**Task brief:** Find where "is the time" appears in the records below, then return that line and every later line exactly, stopping only at the last line.

**Data for processing:**
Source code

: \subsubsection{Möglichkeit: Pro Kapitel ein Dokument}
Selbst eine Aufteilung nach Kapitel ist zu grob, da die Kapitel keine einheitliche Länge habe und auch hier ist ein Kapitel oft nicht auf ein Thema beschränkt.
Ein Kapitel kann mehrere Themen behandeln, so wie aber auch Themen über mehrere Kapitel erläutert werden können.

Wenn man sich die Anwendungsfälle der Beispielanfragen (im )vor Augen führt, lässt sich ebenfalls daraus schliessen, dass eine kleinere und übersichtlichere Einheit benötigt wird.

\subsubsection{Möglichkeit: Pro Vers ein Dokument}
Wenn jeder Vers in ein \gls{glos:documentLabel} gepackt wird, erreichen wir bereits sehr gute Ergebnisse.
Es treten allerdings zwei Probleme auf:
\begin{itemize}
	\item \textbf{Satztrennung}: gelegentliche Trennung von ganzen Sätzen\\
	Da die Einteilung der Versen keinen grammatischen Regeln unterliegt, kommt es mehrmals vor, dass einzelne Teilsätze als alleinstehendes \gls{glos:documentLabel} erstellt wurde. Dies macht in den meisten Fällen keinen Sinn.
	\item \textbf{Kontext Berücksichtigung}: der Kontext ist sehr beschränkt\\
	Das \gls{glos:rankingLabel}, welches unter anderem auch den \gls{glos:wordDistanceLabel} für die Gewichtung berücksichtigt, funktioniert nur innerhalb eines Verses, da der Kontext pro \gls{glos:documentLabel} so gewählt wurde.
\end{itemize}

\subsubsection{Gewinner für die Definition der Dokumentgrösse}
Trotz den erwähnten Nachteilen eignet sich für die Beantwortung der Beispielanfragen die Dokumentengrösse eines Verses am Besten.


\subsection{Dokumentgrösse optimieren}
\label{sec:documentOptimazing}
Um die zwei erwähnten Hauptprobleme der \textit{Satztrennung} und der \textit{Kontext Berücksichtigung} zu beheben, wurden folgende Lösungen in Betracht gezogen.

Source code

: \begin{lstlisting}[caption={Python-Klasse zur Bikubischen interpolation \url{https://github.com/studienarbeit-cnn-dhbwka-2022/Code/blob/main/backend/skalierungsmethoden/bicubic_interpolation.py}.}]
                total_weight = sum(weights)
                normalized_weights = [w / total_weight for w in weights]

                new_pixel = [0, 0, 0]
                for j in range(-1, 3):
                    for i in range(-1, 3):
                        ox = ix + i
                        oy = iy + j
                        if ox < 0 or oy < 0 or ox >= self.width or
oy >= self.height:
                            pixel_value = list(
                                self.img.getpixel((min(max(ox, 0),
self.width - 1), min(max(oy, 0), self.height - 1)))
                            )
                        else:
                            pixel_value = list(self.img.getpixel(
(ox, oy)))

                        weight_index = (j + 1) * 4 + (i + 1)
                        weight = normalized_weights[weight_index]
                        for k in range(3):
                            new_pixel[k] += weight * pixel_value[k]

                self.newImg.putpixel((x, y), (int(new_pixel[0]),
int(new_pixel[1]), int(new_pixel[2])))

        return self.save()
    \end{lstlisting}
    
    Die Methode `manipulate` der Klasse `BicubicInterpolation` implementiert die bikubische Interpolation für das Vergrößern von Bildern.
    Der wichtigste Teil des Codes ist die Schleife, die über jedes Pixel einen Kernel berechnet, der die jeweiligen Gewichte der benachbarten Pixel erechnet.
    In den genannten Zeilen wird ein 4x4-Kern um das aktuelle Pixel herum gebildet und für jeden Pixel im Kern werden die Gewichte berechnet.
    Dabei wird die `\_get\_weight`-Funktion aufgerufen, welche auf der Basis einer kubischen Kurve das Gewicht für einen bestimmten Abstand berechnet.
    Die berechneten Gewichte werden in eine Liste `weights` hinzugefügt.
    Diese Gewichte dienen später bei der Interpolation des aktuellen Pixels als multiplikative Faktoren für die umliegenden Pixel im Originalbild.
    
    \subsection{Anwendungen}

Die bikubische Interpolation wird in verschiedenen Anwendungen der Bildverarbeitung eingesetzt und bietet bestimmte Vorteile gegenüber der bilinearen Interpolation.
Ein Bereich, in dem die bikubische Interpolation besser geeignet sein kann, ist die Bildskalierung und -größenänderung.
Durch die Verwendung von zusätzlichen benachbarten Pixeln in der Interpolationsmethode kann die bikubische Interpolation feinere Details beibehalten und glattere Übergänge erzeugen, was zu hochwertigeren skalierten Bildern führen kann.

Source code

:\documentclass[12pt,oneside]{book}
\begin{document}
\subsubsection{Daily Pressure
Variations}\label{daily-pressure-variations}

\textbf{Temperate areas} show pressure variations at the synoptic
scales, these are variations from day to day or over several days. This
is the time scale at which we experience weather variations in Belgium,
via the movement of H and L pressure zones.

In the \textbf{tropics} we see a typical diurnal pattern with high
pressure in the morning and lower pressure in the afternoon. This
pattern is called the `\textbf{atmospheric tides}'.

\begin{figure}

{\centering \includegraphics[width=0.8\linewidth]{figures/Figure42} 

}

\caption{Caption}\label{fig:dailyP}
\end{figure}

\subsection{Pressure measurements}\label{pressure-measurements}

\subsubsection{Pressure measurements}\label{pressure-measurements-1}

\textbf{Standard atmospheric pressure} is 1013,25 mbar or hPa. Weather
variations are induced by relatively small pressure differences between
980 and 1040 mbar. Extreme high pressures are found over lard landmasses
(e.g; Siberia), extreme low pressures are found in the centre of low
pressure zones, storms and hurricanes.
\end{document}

**Solved problem:**
is the time scale at which we experience weather variations in Belgium,
via the movement of H and L pressure zones.

In the \textbf{tropics} we see a typical diurnal pattern with high
pressure in the morning and lower pressure in the afternoon. This
pattern is called the `\textbf{atmospheric tides}'.

\begin{figure}

{\centering \includegraphics[width=0.8\linewidth]{figures/Figure42} 

}

\caption{Caption}\label{fig:dailyP}
\end{figure}

\subsection{Pressure measurements}\label{pressure-measurements}

\subsubsection{Pressure measurements}\label{pressure-measurements-1}

\textbf{Standard atmospheric pressure} is 1013,25 mbar or hPa. Weather
variations are induced by relatively small pressure differences between
980 and 1040 mbar. Extreme high pressures are found over lard landmasses
(e.g; Siberia), extreme low pressures are found in the centre of low
pressure zones, storms and hurricanes.
\end{document}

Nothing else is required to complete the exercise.